> _EXERCISE DETAILS_: With the exception of the pictures, transcribe the entire listing exactly.

> _MATERIALS PROVIDED_:
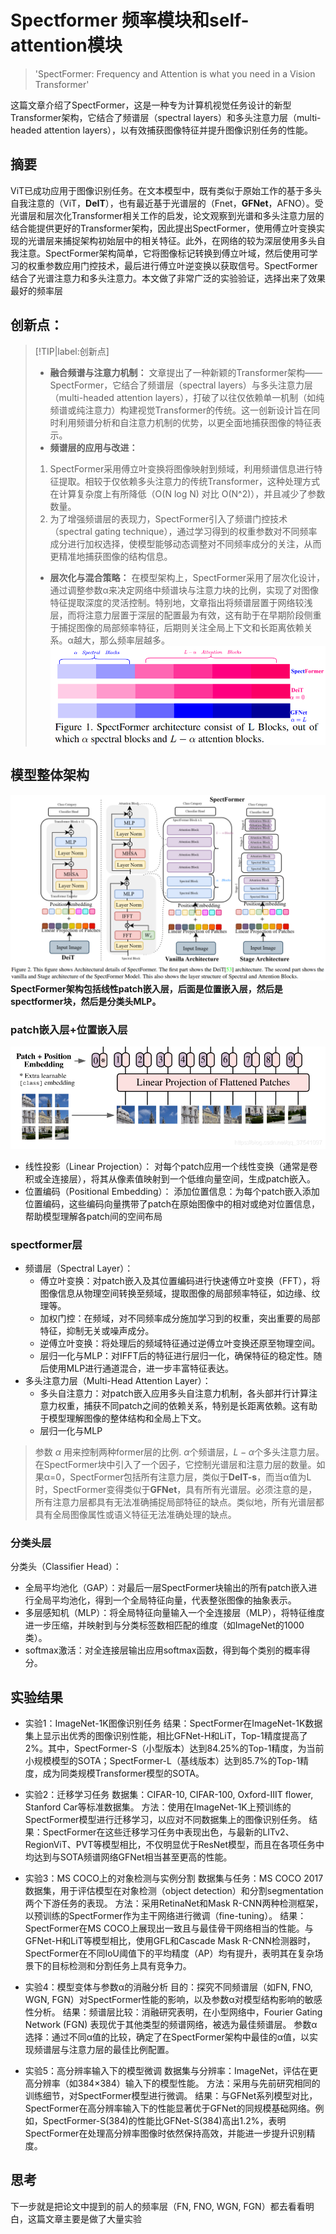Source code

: # Spectformer 频率模块和self-attention模块
> 'SpectFormer: Frequency and Attention is what you need in a Vision Transformer'   

这篇文章介绍了SpectFormer，这是一种专为计算机视觉任务设计的新型Transformer架构，它结合了频谱层（spectral layers）和多头注意力层（multi-headed attention layers），以有效捕获图像特征并提升图像识别任务的性能。

## 摘要
ViT已成功应用于图像识别任务。在文本模型中，既有类似于原始工作的基于多头自我注意的（ViT，**DeIT**），也有最近基于光谱层的（Fnet，**GFNet**，AFNO）。受光谱层和层次化Transformer相关工作的启发，论文观察到光谱和多头注意力层的结合能提供更好的Transformer架构，因此提出SpectFormer，使用傅立叶变换实现的光谱层来捕捉架构初始层中的相关特征。此外，在网络的较为深层使用多头自我注意。SpectFormer架构简单，它将图像标记转换到傅立叶域，然后使用可学习的权重参数应用门控技术，最后进行傅立叶逆变换以获取信号。SpectFormer结合了光谱注意力和多头注意力。本文做了非常广泛的实验验证，选择出来了效果最好的频率层

## 创新点：
> [!TIP|label:创新点]
> - **融合频谱与注意力机制：**
> 文章提出了一种新颖的Transformer架构——SpectFormer，它结合了频谱层（spectral layers）与多头注意力层（multi-headed attention layers），打破了以往仅依赖单一机制（如纯频谱或纯注意力）构建视觉Transformer的传统。这一创新设计旨在同时利用频谱分析和自注意力机制的优势，以更全面地捕获图像的特征表示。
> - **频谱层的应用与改进：**
> 1. SpectFormer采用傅立叶变换将图像映射到频域，利用频谱信息进行特征提取。相较于仅依赖多头注意力的传统Transformer，这种处理方式在计算复杂度上有所降低（O(N log N) 对比 O(N^2)），并且减少了参数数量。
> 2. 为了增强频谱层的表现力，SpectFormer引入了频谱门控技术（spectral gating technique），通过学习得到的权重参数对不同频率成分进行加权选择，使模型能够动态调整对不同频率成分的关注，从而更精准地捕获图像的结构信息。
> - **层次化与混合策略：**
> 在模型架构上，SpectFormer采用了层次化设计，通过调整参数α来决定网络中频谱块与注意力块的比例，实现了对图像特征提取深度的灵活控制。特别地，文章指出将频谱层置于网络较浅层，而将注意力层置于深层的配置最为有效，这有助于在早期阶段侧重于捕捉图像的局部频率特征，后期则关注全局上下文和长距离依赖关系。α越大，那么频率层越多。
![swin_att](image/swin_att.png)

## 模型整体架构
![swin_att](image/spectformer_model.png)
**SpectFormer架构包括线性patch嵌入层，后面是位置嵌入层，然后是spectformer块，然后是分类头MLP。**

### patch嵌入层+位置嵌入层
![swin_att](image/patch_embedding.png)
- 线性投影（Linear Projection）：
对每个patch应用一个线性变换（通常是卷积或全连接层），将其从像素值映射到一个低维向量空间，生成patch嵌入。
- 位置编码（Positional Embedding）：
添加位置信息：为每个patch嵌入添加位置编码，这些编码向量携带了patch在原始图像中的相对或绝对位置信息，帮助模型理解各patch间的空间布局

### spectformer层
- 频谱层（Spectral Layer）：
    - 傅立叶变换：对patch嵌入及其位置编码进行快速傅立叶变换（FFT），将图像信息从物理空间转换至频域，提取图像的局部频率特征，如边缘、纹理等。
    - 加权门控：在频域，对不同频率成分施加学习到的权重，突出重要的局部特征，抑制无关或噪声成分。
    - 逆傅立叶变换：将处理后的频域特征通过逆傅立叶变换还原至物理空间。
    - 层归一化与MLP：对IFFT后的特征进行层归一化，确保特征的稳定性。随后使用MLP进行通道混合，进一步丰富特征表达。
- 多头注意力层（Multi-Head Attention Layer）：
    - 多头自注意力：对patch嵌入应用多头自注意力机制，各头部并行计算注意力权重，捕获不同patch之间的依赖关系，特别是长距离依赖。这有助于模型理解图像的整体结构和全局上下文。
    - 层归一化与MLP
> 参数 $\alpha$ 用来控制两种former层的比例. $\alpha$个频谱层，$L-\alpha$个多头注意力层。在SpectFormer块中引入了一个因子，它控制光谱层和注意力层的数量。如果α=0，SpectFormer包括所有注意力层，类似于**DeIT-s**，而当α值为L时，SpectFormer变得类似于**GFNet**，具有所有光谱层。必须注意的是，所有注意力层都具有无法准确捕捉局部特征的缺点。类似地，所有光谱层都具有全局图像属性或语义特征无法准确处理的缺点。

### 分类头层
分类头（Classifier Head）：
- 全局平均池化（GAP）：对最后一层SpectFormer块输出的所有patch嵌入进行全局平均池化，得到一个全局特征向量，代表整张图像的抽象表示。
- 多层感知机（MLP）：将全局特征向量输入一个全连接层（MLP），将特征维度进一步压缩，并映射到与分类标签数相匹配的维度（如ImageNet的1000类）。
- softmax激活：对全连接层输出应用softmax函数，得到每个类别的概率得分。
## 实验结果
- 实验1：ImageNet-1K图像识别任务
结果：SpectFormer在ImageNet-1K数据集上显示出优秀的图像识别性能，相比GFNet-H和LiT，Top-1精度提高了2%。其中，SpectFormer-S（小型版本）达到84.25%的Top-1精度，为当前小规模模型的SOTA；SpectFormer-L（基线版本）达到85.7%的Top-1精度，成为同类规模Transformer模型的SOTA。

- 实验2：迁移学习任务
数据集：CIFAR-10, CIFAR-100, Oxford-IIIT flower, Stanford Car等标准数据集。
方法：使用在ImageNet-1K上预训练的SpectFormer模型进行迁移学习，以应对不同数据集上的图像识别任务。
结果：SpectFormer在这些迁移学习任务中表现出色，与最新的LITv2、RegionViT、PVT等模型相比，不仅明显优于ResNet模型，而且在各项任务中均达到与SOTA频谱网络GFNet相当甚至更高的性能。

- 实验3：MS COCO上的对象检测与实例分割
数据集与任务：MS COCO 2017数据集，用于评估模型在对象检测（object detection）和分割segmentation两个下游任务的表现。
方法：采用RetinaNet和Mask R-CNN两种检测框架，以预训练的SpectFormer作为主干网络进行微调（fine-tuning）。
结果：SpectFormer在MS COCO上展现出一致且与最佳骨干网络相当的性能。与GFNet-H和LiT等模型相比，使用GFL和Cascade Mask R-CNN检测器时，SpectFormer在不同IoU阈值下的平均精度（AP）均有提升，表明其在复杂场景下的目标检测和分割任务上具有竞争力。

- 实验4：模型变体与参数α的消融分析
目的：探究不同频谱层（如FN, FNO, WGN, FGN）对SpectFormer性能的影响，以及参数α对模型结构影响的敏感性分析。
结果：频谱层比较：消融研究表明，在小型网络中，Fourier Gating Network (FGN) 表现优于其他类型的频谱网络，被选为最佳频谱层。
参数α选择：通过不同α值的比较，确定了在SpectFormer架构中最佳的α值，以实现频谱层与注意力层的最佳比例配置。

- 实验5：高分辨率输入下的模型微调
数据集与分辨率：ImageNet，评估在更高分辨率（如384×384）输入下的模型性能。
方法：采用与先前研究相同的训练细节，对SpectFormer模型进行微调。
结果：与GFNet系列模型对比，SpectFormer在高分辨率输入下的性能显著优于GFNet的同规模基础网络。例如，SpectFormer-S(384)的性能比GFNet-S(384)高出1.2%，表明SpectFormer在处理高分辨率图像时依然保持高效，并能进一步提升识别精度。

## 思考
下一步就是把论文中提到的前人的频率层（FN, FNO, WGN, FGN）都去看看明白，这篇文章主要是做了大量实验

> _RESULT OF THIS EXERCISE_:
Source code

: # Spectformer 频率模块和self-attention模块
> 'SpectFormer: Frequency and Attention is what you need in a Vision Transformer'   

这篇文章介绍了SpectFormer，这是一种专为计算机视觉任务设计的新型Transformer架构，它结合了频谱层（spectral layers）和多头注意力层（multi-headed attention layers），以有效捕获图像特征并提升图像识别任务的性能。

## 摘要
ViT已成功应用于图像识别任务。在文本模型中，既有类似于原始工作的基于多头自我注意的（ViT，**DeIT**），也有最近基于光谱层的（Fnet，**GFNet**，AFNO）。受光谱层和层次化Transformer相关工作的启发，论文观察到光谱和多头注意力层的结合能提供更好的Transformer架构，因此提出SpectFormer，使用傅立叶变换实现的光谱层来捕捉架构初始层中的相关特征。此外，在网络的较为深层使用多头自我注意。SpectFormer架构简单，它将图像标记转换到傅立叶域，然后使用可学习的权重参数应用门控技术，最后进行傅立叶逆变换以获取信号。SpectFormer结合了光谱注意力和多头注意力。本文做了非常广泛的实验验证，选择出来了效果最好的频率层

## 创新点：
> [!TIP|label:创新点]
> - **融合频谱与注意力机制：**
> 文章提出了一种新颖的Transformer架构——SpectFormer，它结合了频谱层（spectral layers）与多头注意力层（multi-headed attention layers），打破了以往仅依赖单一机制（如纯频谱或纯注意力）构建视觉Transformer的传统。这一创新设计旨在同时利用频谱分析和自注意力机制的优势，以更全面地捕获图像的特征表示。
> - **频谱层的应用与改进：**
> 1. SpectFormer采用傅立叶变换将图像映射到频域，利用频谱信息进行特征提取。相较于仅依赖多头注意力的传统Transformer，这种处理方式在计算复杂度上有所降低（O(N log N) 对比 O(N^2)），并且减少了参数数量。
> 2. 为了增强频谱层的表现力，SpectFormer引入了频谱门控技术（spectral gating technique），通过学习得到的权重参数对不同频率成分进行加权选择，使模型能够动态调整对不同频率成分的关注，从而更精准地捕获图像的结构信息。
> - **层次化与混合策略：**
> 在模型架构上，SpectFormer采用了层次化设计，通过调整参数α来决定网络中频谱块与注意力块的比例，实现了对图像特征提取深度的灵活控制。特别地，文章指出将频谱层置于网络较浅层，而将注意力层置于深层的配置最为有效，这有助于在早期阶段侧重于捕捉图像的局部频率特征，后期则关注全局上下文和长距离依赖关系。α越大，那么频率层越多。
![swin_att](image/swin_att.png)

## 模型整体架构
![swin_att](image/spectformer_model.png)
**SpectFormer架构包括线性patch嵌入层，后面是位置嵌入层，然后是spectformer块，然后是分类头MLP。**

### patch嵌入层+位置嵌入层
![swin_att](image/patch_embedding.png)
- 线性投影（Linear Projection）：
对每个patch应用一个线性变换（通常是卷积或全连接层），将其从像素值映射到一个低维向量空间，生成patch嵌入。
- 位置编码（Positional Embedding）：
添加位置信息：为每个patch嵌入添加位置编码，这些编码向量携带了patch在原始图像中的相对或绝对位置信息，帮助模型理解各patch间的空间布局

### spectformer层
- 频谱层（Spectral Layer）：
    - 傅立叶变换：对patch嵌入及其位置编码进行快速傅立叶变换（FFT），将图像信息从物理空间转换至频域，提取图像的局部频率特征，如边缘、纹理等。
    - 加权门控：在频域，对不同频率成分施加学习到的权重，突出重要的局部特征，抑制无关或噪声成分。
    - 逆傅立叶变换：将处理后的频域特征通过逆傅立叶变换还原至物理空间。
    - 层归一化与MLP：对IFFT后的特征进行层归一化，确保特征的稳定性。随后使用MLP进行通道混合，进一步丰富特征表达。
- 多头注意力层（Multi-Head Attention Layer）：
    - 多头自注意力：对patch嵌入应用多头自注意力机制，各头部并行计算注意力权重，捕获不同patch之间的依赖关系，特别是长距离依赖。这有助于模型理解图像的整体结构和全局上下文。
    - 层归一化与MLP
> 参数 $\alpha$ 用来控制两种former层的比例. $\alpha$个频谱层，$L-\alpha$个多头注意力层。在SpectFormer块中引入了一个因子，它控制光谱层和注意力层的数量。如果α=0，SpectFormer包括所有注意力层，类似于**DeIT-s**，而当α值为L时，SpectFormer变得类似于**GFNet**，具有所有光谱层。必须注意的是，所有注意力层都具有无法准确捕捉局部特征的缺点。类似地，所有光谱层都具有全局图像属性或语义特征无法准确处理的缺点。

### 分类头层
分类头（Classifier Head）：
- 全局平均池化（GAP）：对最后一层SpectFormer块输出的所有patch嵌入进行全局平均池化，得到一个全局特征向量，代表整张图像的抽象表示。
- 多层感知机（MLP）：将全局特征向量输入一个全连接层（MLP），将特征维度进一步压缩，并映射到与分类标签数相匹配的维度（如ImageNet的1000类）。
- softmax激活：对全连接层输出应用softmax函数，得到每个类别的概率得分。
## 实验结果
- 实验1：ImageNet-1K图像识别任务
结果：SpectFormer在ImageNet-1K数据集上显示出优秀的图像识别性能，相比GFNet-H和LiT，Top-1精度提高了2%。其中，SpectFormer-S（小型版本）达到84.25%的Top-1精度，为当前小规模模型的SOTA；SpectFormer-L（基线版本）达到85.7%的Top-1精度，成为同类规模Transformer模型的SOTA。

- 实验2：迁移学习任务
数据集：CIFAR-10, CIFAR-100, Oxford-IIIT flower, Stanford Car等标准数据集。
方法：使用在ImageNet-1K上预训练的SpectFormer模型进行迁移学习，以应对不同数据集上的图像识别任务。
结果：SpectFormer在这些迁移学习任务中表现出色，与最新的LITv2、RegionViT、PVT等模型相比，不仅明显优于ResNet模型，而且在各项任务中均达到与SOTA频谱网络GFNet相当甚至更高的性能。

- 实验3：MS COCO上的对象检测与实例分割
数据集与任务：MS COCO 2017数据集，用于评估模型在对象检测（object detection）和分割segmentation两个下游任务的表现。
方法：采用RetinaNet和Mask R-CNN两种检测框架，以预训练的SpectFormer作为主干网络进行微调（fine-tuning）。
结果：SpectFormer在MS COCO上展现出一致且与最佳骨干网络相当的性能。与GFNet-H和LiT等模型相比，使用GFL和Cascade Mask R-CNN检测器时，SpectFormer在不同IoU阈值下的平均精度（AP）均有提升，表明其在复杂场景下的目标检测和分割任务上具有竞争力。

- 实验4：模型变体与参数α的消融分析
目的：探究不同频谱层（如FN, FNO, WGN, FGN）对SpectFormer性能的影响，以及参数α对模型结构影响的敏感性分析。
结果：频谱层比较：消融研究表明，在小型网络中，Fourier Gating Network (FGN) 表现优于其他类型的频谱网络，被选为最佳频谱层。
参数α选择：通过不同α值的比较，确定了在SpectFormer架构中最佳的α值，以实现频谱层与注意力层的最佳比例配置。

- 实验5：高分辨率输入下的模型微调
数据集与分辨率：ImageNet，评估在更高分辨率（如384×384）输入下的模型性能。
方法：采用与先前研究相同的训练细节，对SpectFormer模型进行微调。
结果：与GFNet系列模型对比，SpectFormer在高分辨率输入下的性能显著优于GFNet的同规模基础网络。例如，SpectFormer-S(384)的性能比GFNet-S(384)高出1.2%，表明SpectFormer在处理高分辨率图像时依然保持高效，并能进一步提升识别精度。

## 思考
下一步就是把论文中提到的前人的频率层（FN, FNO, WGN, FGN）都去看看明白，这篇文章主要是做了大量实验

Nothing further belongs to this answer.